Every single line below has to be printed once more, exactly.

**Recorded data:**
-*-

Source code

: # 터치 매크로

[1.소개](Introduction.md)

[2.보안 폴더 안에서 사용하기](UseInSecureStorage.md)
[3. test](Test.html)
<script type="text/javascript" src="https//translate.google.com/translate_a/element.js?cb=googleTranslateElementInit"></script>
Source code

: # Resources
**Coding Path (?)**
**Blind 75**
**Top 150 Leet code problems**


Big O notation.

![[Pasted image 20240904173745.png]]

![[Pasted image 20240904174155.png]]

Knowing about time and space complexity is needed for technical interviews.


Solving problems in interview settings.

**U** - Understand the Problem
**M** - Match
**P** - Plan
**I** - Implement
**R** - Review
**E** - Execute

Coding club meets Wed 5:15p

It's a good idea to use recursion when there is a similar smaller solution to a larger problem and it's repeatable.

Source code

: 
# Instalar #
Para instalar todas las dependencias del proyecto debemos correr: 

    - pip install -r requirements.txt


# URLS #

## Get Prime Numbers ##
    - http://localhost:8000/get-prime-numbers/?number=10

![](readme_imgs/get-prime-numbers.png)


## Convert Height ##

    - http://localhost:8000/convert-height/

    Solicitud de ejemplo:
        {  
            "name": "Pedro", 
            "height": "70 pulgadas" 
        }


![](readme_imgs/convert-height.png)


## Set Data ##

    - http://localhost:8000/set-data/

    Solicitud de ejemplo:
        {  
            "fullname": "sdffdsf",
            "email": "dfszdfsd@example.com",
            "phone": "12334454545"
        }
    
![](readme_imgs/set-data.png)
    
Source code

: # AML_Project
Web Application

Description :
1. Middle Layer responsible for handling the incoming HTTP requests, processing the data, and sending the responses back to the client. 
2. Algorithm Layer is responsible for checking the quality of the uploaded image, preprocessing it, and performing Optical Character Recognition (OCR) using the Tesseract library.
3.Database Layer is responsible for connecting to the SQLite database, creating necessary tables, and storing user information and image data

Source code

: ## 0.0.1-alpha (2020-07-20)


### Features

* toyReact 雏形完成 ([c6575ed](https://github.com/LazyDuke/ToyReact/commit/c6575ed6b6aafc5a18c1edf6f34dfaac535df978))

-*-

**Reply to the exercise:**
Source code

: # 터치 매크로

[1.소개](Introduction.md)

[2.보안 폴더 안에서 사용하기](UseInSecureStorage.md)
[3. test](Test.html)
<script type="text/javascript" src="https//translate.google.com/translate_a/element.js?cb=googleTranslateElementInit"></script>
Source code

: # Resources
**Coding Path (?)**
**Blind 75**
**Top 150 Leet code problems**


Big O notation.

![[Pasted image 20240904173745.png]]

![[Pasted image 20240904174155.png]]

Knowing about time and space complexity is needed for technical interviews.


Solving problems in interview settings.

**U** - Understand the Problem
**M** - Match
**P** - Plan
**I** - Implement
**R** - Review
**E** - Execute

Coding club meets Wed 5:15p

It's a good idea to use recursion when there is a similar smaller solution to a larger problem and it's repeatable.

Source code

: 
# Instalar #
Para instalar todas las dependencias del proyecto debemos correr: 

    - pip install -r requirements.txt


# URLS #

## Get Prime Numbers ##
    - http://localhost:8000/get-prime-numbers/?number=10

![](readme_imgs/get-prime-numbers.png)


## Convert Height ##

    - http://localhost:8000/convert-height/

    Solicitud de ejemplo:
        {  
            "name": "Pedro", 
            "height": "70 pulgadas" 
        }


![](readme_imgs/convert-height.png)


## Set Data ##

    - http://localhost:8000/set-data/

    Solicitud de ejemplo:
        {  
            "fullname": "sdffdsf",
            "email": "dfszdfsd@example.com",
            "phone": "12334454545"
        }
    
![](readme_imgs/set-data.png)
    
Source code

: # AML_Project
Web Application

Description :
1. Middle Layer responsible for handling the incoming HTTP requests, processing the data, and sending the responses back to the client. 
2. Algorithm Layer is responsible for checking the quality of the uploaded image, preprocessing it, and performing Optical Character Recognition (OCR) using the Tesseract library.
3.Database Layer is responsible for connecting to the SQLite database, creating necessary tables, and storing user information and image data

Source code

: ## 0.0.1-alpha (2020-07-20)


### Features

* toyReact 雏形完成 ([c6575ed](https://github.com/LazyDuke/ToyReact/commit/c6575ed6b6aafc5a18c1edf6f34dfaac535df978))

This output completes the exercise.